It was therefore possible to argue that the repayment was made in
1993. Moreover—and this aspect is just as important as the
first—the evidence did not show that the Minister's
auditor considered the matter of the interest accruing on the
amount of the benefits up to the year in which the amount of the
losses that could be carried over was established. I think that,
if that aspect had occurred to him, he would have informed the
appellant about it. The taxpayer thought that the amount of his
income for 1993 would be the amount of the benefits minus the
losses that could be carried over, and I have every reason to
believe that the auditor was also under that impression. That is
the common denominator between the two parties.
[20] Since it
is my view that the parties' mutual agreement in this case
was that suggested by the appellant, the assessment in that
regard is not in keeping with the agreement and the appellant is
entitled to appeal with respect to that aspect.
[21] The
appeal is allowed as regards the rental losses referred to in
paragraph [1] of these reasons. It is also allowed as
regards the amount of advances to be taken into account in the
1993 assessment: that amount is the amount of benefits on which
the parties are agreed, namely $218,541, minus the amount of
money advanced by the appellant to his corporation, namely
$92,527. The assessment is otherwise correct.

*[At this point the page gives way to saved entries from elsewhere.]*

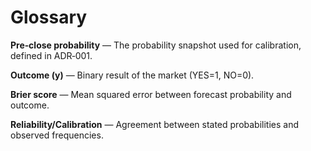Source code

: # Glossary

**Pre‑close probability** — The probability snapshot used for calibration, defined in ADR‑001.

**Outcome (y)** — Binary result of the market (YES=1, NO=0).

**Brier score** — Mean squared error between forecast probability and outcome.

**Reliability/Calibration** — Agreement between stated probabilities and observed frequencies.
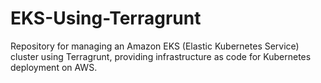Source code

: # EKS-Using-Terragrunt
Repository for managing an Amazon EKS (Elastic Kubernetes Service) cluster using Terragrunt, providing infrastructure as code for Kubernetes deployment on AWS.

Signed at Ottawa, Canada, this 1st day of December 2000.
"Louise Lamarre Proulx"
J.T.C.C.
[OFFICIAL ENGLISH TRANSLATION]
[OFFICIAL ENGLISH TRANSLATION]
1999-3278(IT)I
BETWEEN:
ROSAIRE RAINVILLE,
Appellant,
and
HER MAJESTY THE QUEEN,
Respondent.
Appeal heard on August 28, 2000, at Sherbrooke,
Quebec, by
the Honourable Judge Louise Lamarre Proulx
Appearances
Agent for the
Appellant:
Gérald Tessier
Counsel for the
Respondent:
Simon-Nicolas Crépin
JUDGMENT
The
appeal from the assessment made under the Income Tax Act
for the 1993 taxation year is allowed without costs and the
assessment is referred back to the Minister of National Revenue
for reconsideration and reassessment in accordance with the
attached Reasons for Judgment.
Signed at Ottawa, Canada, this 1st day of December 2000.
J.T.C.C.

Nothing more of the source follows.